PROVIDED DATA
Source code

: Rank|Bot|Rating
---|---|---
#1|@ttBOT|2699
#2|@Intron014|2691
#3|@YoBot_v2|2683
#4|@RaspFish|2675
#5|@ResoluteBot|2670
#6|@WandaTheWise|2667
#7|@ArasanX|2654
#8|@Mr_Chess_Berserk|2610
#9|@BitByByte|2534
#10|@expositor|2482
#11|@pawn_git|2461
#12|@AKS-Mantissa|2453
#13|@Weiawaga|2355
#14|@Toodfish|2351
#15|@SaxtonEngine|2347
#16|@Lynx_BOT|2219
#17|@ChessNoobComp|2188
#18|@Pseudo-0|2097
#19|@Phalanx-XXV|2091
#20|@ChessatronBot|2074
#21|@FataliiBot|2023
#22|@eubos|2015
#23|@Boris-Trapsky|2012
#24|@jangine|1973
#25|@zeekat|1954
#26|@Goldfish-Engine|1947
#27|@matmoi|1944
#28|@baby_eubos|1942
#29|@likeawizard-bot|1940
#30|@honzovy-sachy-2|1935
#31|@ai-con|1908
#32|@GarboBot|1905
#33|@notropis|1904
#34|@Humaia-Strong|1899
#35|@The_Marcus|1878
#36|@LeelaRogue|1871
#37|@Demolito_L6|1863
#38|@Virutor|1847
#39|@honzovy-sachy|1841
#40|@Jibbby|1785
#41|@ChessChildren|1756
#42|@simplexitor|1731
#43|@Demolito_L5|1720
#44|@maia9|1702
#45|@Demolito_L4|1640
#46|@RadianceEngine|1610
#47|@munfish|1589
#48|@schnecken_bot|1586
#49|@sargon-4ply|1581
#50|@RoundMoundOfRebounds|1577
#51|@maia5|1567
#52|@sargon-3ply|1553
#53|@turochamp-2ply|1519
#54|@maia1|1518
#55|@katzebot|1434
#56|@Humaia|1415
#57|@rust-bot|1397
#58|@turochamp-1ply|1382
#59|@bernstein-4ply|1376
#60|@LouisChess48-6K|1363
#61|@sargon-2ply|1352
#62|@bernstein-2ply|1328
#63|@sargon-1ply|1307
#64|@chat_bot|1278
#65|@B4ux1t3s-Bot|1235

TASK DETAILS
Going from the line that contains "#56|@Humaia|1415" to the last line of the records, reproduce every line as written.

ANSWER AREA
#56|@Humaia|1415
#57|@rust-bot|1397
#58|@turochamp-1ply|1382
#59|@bernstein-4ply|1376
#60|@LouisChess48-6K|1363
#61|@sargon-2ply|1352
#62|@bernstein-2ply|1328
#63|@sargon-1ply|1307
#64|@chat_bot|1278
#65|@B4ux1t3s-Bot|1235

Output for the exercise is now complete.